No que diz respeito ao conflito, “a maioria dos israelitas com quem tenho tido contacto têm claro que o inimigo não é o povo iraniano, mas sim o regime. As pessoas estão mais preocupadas com a defesa do que com o ataque. A nossa parte é aguentar, fazer o melhor possível para estarmos seguros, ajudar quem necessita e, acima de tudo, evitar colocar a nossa saúde em risco para que não ocupemos uma cama de hospital por algo não relacionado com o que está a acontecer”. O cidadão português refere ainda que o clima de entreajuda tem sido elevado, com “a população a ajudar-se nos casos que o Estado é incapaz de resolver de forma rápida, principalmente no que diz respeito ao realojamento daqueles que viram as suas casas ser destruídas durante os ataques iranianos. Os israelitas são bastante abertos, especialmente neste tipo de situações”.
O que esperar do futuro?
Em qualquer conflito, a questão “o que esperar do futuro?” é sempre das mais complexas de responder, principalmente quando o ódio entre os beligerantes é mortal – Israel quer derrubar a República Islâmica e a República Islâmica quer derrubar o Estado de Israel.
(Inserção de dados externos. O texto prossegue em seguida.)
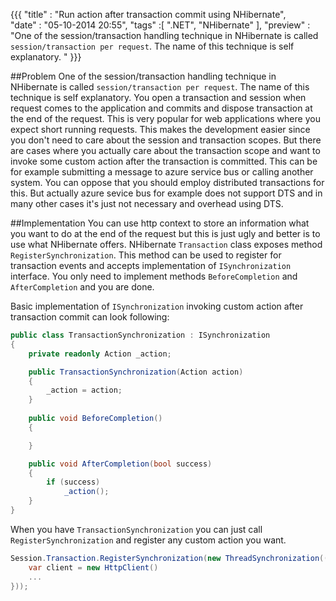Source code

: ﻿{{{
    "title"    : "Run action after transaction commit using NHibernate",  
    "date"     : "05-10-2014 20:55",
	"tags"	   :[ ".NET", "NHibernate" ],
	"preview"  : "One of the session/transaction handling technique in NHibernate is called `session/transaction per request`. The name of this technique is self explanatory. "
}}}

##Problem
One of the session/transaction handling technique in NHibernate is called `session/transaction per request`. The name of this technique is self explanatory. You open a transaction and session when request comes to the application and commits and dispose transaction at the end of the request. This is very popular for web applications where you expect short running requests. This makes the development easier since you don't need to care about the session and transaction scopes. But there are cases where you actually care about the transaction scope and want to invoke some custom action after the transaction is committed. This can be for example submitting a message to azure service bus or calling another system. You can oppose that you should employ distributed transactions for this. But actually azure sevice bus for example does not support DTS and in many other cases it's just not necessary and overhead using DTS. 

##Implementation
You can use http context to store an information what you want to do at the end of the request but this is just ugly and better is to use what NHibernate offers. NHibernate `Transaction` class exposes method `RegisterSynchronization`. This method can be used to register for transaction events and accepts implementation of `ISynchronization` interface. You only need to implement methods `BeforeCompletion` and `AfterCompletion` and you are done.

Basic implementation of `ISynchronization` invoking custom action after transaction commit can look following:
```csharp
public class TransactionSynchronization : ISynchronization
{
    private readonly Action _action;

    public TransactionSynchronization(Action action)
    {
        _action = action;
    }
    
    public void BeforeCompletion()
    {

    }

    public void AfterCompletion(bool success)
    {
        if (success)
            _action();
    }
}
```
When you have `TransactionSynchronization` you can just call `RegisterSynchronization` and register any custom action you want.

```csharp
Session.Transaction.RegisterSynchronization(new ThreadSynchronization(() => {
    var client = new HttpClient()
    ...
}));
```                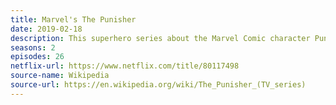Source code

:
```yaml
---
title: Marvel's The Punisher
date: 2019-02-18
description: This superhero series about the Marvel Comic character Punisher was Emmy nominated. Disney now owns Marvel licenses and is reportedly considering reviving the series for Disney+. 
seasons: 2
episodes: 26
netflix-url: https://www.netflix.com/title/80117498
source-name: Wikipedia  
source-url: https://en.wikipedia.org/wiki/The_Punisher_(TV_series)
---
```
Porém, após a intensificação dos ataques de parte a parte a que assistimos nos últimos dias, parece haver sinais de um possível abrandamento. O New York Times publicou uma notícia, ontem, onde refere que “um Irão abatido dá sinais de que quer reduzir as hostilidades com Israel e negociar”. “O Irão tem vindo a dar sinais urgentes de que pretende pôr fim às hostilidades e retomar as conversações sobre os seus programas nucleares, enviando mensagens a Israel e aos EUA através de intermediários árabes, segundo funcionários europeus e do Médio Oriente”, pode ler-se no corpo da notícia.
Por isso, as negociações podem estar para breve. O que não significa que a pergunta inicial, “o que esperar do futuro?”, esteja definitivamente respondida. O único que fenómeno que aparenta ser uma evidência é a profunda reconfiguração do jogo de forças regional.